4. What training and qualifications should my counsellor have?
Guidelines recommend that in order to practise, counsellors should have completed at least an appropriate diploma. Accreditation/registration with a professional body (e.g. BACP, UKCP) means a counsellor/psychotherapist has satisfied certain rules on training, practice and ethics to gain professional recognition. For example, the BACP's Individual Counsellor Accreditation scheme requires a minimum of:
450 hours of formal training (on a BACP Accredited diploma or other substantial counselling course)
450 hours of supervised practice with clients (150 hours of this must have been achieved after the diploma)
Counsellors and psychotherapists should also have ongoing supervision with a registered supervisor.
I hold a Masters degree in Counselling and Psychotherapy from Regents College School of Counselling and Psychotherapy in London (2002) and am also an Accredited Member of the BACP. I receive fortnightly supervision and undertake continuing professional development.

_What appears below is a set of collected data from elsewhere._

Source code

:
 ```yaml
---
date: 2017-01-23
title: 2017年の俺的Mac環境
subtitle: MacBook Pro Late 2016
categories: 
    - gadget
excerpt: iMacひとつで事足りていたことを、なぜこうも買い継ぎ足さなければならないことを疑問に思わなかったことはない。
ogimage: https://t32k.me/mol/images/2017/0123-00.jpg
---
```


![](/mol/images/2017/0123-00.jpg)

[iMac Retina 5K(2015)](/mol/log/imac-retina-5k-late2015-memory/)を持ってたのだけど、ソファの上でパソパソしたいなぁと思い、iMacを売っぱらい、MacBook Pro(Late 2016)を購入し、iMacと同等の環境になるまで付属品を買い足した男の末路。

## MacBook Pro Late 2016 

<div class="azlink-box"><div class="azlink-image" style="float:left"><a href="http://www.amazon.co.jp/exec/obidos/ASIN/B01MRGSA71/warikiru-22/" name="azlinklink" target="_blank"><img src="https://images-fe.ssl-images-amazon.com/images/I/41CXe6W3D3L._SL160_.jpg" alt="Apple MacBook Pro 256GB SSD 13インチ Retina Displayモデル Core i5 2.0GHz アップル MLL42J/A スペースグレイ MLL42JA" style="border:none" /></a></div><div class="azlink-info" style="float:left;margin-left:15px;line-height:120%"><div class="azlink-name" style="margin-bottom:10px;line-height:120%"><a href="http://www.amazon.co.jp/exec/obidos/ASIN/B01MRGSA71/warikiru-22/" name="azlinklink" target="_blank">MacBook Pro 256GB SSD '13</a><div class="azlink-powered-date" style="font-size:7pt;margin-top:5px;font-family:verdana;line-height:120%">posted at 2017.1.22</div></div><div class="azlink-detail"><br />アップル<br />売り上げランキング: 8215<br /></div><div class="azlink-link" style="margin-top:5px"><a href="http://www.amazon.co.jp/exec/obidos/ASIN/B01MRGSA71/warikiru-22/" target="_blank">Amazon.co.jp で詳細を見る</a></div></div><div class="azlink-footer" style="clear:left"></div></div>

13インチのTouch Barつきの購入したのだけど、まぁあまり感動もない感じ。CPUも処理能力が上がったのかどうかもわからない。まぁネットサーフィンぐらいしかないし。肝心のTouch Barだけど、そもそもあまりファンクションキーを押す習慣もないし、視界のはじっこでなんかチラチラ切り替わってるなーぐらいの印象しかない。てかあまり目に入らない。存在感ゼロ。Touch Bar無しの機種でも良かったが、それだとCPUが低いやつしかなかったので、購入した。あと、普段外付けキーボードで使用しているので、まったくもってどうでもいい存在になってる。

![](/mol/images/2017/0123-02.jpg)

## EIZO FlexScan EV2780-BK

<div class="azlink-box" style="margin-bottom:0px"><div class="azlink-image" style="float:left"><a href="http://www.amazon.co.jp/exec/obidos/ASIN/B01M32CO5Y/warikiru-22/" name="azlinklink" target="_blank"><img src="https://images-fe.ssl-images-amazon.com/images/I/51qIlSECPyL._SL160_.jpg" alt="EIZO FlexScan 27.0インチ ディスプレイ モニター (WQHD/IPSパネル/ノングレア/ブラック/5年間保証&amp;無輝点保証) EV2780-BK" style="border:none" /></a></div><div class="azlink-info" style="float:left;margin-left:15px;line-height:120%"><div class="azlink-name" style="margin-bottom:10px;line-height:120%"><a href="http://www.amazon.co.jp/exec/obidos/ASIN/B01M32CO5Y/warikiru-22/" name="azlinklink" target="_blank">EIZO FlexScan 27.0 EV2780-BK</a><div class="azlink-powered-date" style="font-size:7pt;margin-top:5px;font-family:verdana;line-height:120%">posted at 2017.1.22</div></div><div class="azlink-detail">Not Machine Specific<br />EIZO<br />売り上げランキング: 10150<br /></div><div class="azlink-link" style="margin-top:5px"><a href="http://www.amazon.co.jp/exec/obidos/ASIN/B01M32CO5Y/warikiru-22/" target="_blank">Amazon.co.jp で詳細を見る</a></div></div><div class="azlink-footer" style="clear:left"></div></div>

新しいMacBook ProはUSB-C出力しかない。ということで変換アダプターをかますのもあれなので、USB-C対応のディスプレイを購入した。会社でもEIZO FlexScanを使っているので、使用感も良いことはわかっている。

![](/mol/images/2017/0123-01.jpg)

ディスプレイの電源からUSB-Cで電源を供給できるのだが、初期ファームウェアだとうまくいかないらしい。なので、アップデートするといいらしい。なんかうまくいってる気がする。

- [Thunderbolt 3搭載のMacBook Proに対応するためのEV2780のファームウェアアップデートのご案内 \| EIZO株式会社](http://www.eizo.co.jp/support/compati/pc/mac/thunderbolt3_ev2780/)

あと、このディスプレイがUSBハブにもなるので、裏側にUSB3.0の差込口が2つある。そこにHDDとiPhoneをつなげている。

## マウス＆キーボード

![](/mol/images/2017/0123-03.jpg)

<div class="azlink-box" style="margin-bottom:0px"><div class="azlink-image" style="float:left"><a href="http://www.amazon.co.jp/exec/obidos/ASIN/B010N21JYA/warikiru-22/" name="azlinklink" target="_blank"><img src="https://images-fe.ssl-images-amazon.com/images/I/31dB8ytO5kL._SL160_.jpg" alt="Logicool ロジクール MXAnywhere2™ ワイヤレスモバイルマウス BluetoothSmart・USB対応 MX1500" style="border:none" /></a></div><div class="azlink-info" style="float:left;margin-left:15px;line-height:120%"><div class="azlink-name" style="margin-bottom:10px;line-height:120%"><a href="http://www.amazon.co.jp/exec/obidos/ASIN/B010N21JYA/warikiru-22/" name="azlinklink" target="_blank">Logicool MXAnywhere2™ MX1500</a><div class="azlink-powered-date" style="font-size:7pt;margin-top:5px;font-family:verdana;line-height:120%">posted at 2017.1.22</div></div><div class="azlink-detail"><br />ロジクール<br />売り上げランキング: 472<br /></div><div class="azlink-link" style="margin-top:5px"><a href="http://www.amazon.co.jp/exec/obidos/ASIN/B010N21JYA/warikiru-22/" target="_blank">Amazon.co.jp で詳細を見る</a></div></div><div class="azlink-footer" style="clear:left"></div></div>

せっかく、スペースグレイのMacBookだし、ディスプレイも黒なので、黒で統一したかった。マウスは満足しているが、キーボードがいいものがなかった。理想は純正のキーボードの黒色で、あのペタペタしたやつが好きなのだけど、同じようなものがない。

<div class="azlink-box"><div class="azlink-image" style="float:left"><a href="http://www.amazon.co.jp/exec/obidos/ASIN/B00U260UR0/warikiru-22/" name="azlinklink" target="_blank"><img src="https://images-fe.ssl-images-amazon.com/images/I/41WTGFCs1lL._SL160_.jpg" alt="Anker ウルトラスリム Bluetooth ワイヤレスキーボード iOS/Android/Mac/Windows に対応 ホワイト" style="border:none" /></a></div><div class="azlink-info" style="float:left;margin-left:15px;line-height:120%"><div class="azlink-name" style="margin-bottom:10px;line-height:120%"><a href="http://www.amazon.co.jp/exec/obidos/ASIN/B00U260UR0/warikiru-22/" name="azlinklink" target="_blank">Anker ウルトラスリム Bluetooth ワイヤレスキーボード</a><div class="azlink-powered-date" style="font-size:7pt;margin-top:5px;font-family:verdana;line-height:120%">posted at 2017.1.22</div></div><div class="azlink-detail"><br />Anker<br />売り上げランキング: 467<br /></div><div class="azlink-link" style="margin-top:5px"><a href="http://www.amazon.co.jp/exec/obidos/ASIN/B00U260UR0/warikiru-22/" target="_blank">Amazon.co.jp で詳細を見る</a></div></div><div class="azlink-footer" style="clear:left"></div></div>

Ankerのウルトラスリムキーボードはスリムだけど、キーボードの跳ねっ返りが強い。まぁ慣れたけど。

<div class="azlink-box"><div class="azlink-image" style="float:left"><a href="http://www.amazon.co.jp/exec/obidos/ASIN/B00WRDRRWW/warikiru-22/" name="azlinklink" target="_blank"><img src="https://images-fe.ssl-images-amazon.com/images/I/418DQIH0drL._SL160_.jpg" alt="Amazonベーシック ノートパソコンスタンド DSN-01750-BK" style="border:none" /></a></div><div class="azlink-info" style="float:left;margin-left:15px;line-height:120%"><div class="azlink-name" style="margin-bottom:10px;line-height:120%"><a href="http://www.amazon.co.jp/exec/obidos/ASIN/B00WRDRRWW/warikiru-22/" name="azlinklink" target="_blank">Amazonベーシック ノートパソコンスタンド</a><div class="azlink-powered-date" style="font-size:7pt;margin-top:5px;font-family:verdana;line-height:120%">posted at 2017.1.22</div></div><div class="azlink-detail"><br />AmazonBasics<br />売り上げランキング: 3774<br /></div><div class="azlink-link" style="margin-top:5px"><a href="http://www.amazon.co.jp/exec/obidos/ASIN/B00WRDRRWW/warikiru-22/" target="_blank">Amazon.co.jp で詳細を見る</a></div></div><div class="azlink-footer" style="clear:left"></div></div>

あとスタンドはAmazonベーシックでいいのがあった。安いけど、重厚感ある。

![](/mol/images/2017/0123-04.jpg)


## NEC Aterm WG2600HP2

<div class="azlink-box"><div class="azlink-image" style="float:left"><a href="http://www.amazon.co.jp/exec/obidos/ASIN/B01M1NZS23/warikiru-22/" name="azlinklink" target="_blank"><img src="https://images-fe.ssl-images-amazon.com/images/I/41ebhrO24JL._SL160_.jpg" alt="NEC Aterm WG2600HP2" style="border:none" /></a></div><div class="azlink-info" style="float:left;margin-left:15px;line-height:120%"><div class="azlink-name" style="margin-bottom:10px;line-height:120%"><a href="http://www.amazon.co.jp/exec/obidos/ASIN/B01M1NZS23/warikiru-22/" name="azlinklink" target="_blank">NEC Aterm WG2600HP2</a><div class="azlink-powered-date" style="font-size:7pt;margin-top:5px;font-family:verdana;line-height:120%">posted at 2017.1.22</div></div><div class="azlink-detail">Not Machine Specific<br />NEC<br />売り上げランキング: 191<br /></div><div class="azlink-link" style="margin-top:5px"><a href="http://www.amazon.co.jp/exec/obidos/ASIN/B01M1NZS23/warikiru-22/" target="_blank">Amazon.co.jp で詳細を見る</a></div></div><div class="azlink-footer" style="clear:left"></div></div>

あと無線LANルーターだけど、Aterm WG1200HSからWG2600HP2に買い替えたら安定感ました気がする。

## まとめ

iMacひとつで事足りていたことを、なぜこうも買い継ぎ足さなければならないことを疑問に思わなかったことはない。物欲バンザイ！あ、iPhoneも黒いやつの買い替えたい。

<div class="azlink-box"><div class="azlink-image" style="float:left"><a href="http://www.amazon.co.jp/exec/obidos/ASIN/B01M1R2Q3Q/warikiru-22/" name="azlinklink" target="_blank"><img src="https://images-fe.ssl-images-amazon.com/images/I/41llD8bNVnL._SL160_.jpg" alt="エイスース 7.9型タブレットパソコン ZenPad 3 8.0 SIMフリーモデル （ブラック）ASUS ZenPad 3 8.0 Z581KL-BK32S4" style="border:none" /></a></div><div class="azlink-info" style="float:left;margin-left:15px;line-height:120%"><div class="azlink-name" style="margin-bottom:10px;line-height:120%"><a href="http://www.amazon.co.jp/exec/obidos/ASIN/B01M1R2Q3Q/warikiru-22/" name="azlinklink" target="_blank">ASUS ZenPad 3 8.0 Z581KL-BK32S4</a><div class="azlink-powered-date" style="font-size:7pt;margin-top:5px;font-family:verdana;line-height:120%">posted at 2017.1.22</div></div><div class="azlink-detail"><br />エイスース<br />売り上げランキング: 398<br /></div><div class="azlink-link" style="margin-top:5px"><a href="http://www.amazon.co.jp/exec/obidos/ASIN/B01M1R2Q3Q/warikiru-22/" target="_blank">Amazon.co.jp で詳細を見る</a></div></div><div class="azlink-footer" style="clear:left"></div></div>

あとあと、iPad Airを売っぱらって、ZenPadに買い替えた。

5. Is the counselling confidential?
Yes it is. What is discussed within the counselling sessions stays in the counselling sessions. The only circumstance where confidentiality might be broken is if the client poses a serious risk either to him/herself or someone known to the client. I would always try to discuss the need for a break in confidentiality with the client first and the reasons for this.

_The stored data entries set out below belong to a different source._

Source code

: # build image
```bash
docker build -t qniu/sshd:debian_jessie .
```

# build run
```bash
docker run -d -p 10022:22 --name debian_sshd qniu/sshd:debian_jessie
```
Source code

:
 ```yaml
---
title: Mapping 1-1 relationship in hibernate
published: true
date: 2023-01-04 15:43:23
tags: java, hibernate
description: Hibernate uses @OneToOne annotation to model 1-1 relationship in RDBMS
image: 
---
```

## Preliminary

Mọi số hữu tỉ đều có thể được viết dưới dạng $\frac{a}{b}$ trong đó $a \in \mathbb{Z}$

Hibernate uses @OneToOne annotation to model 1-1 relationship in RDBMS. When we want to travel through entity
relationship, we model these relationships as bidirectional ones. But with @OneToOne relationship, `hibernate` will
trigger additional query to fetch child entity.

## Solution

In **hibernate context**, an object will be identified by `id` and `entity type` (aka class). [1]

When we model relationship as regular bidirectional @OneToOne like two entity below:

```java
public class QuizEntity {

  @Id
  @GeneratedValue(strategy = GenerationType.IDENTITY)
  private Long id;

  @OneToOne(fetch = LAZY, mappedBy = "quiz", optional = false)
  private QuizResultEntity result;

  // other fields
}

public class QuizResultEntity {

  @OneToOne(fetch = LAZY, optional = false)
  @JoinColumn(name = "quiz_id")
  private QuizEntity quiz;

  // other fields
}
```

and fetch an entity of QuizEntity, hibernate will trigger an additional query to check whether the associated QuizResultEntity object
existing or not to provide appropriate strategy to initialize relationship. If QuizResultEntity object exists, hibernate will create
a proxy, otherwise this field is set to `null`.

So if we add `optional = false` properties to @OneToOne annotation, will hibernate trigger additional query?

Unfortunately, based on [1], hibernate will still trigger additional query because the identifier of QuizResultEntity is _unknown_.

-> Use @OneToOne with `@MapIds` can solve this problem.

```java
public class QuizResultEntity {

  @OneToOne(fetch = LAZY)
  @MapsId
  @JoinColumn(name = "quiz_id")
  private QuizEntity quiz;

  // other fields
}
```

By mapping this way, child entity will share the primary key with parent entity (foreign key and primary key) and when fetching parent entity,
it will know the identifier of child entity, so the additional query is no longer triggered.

6. How long does each session last?
Each face to face counselling session lasts for 50 minutes, the so called 'counselling hour'. This is so that if another client is due at the following hour, clients can come and go without having to bump into each other! It also means that I have the time to feel properly refreshed and focused to meet each individual client. Telephone counselling sessions last 40 minutes.
7. What style, techniques and approaches will my counsellor use?
Generally speaking, psychological therapies fall into three categories. These are behavioural therapies which focus on cognitions and behaviours, psychoanalytical and psychodynamic therapies which focus on the unconscious relationship patterns that evolved from childhood, and humanistic therapies which focus on looking at the 'here and now'. I have training in all three of these approaches. I work integratively, which means that I use a number of different counselling models depending on the individual client and the individual problem.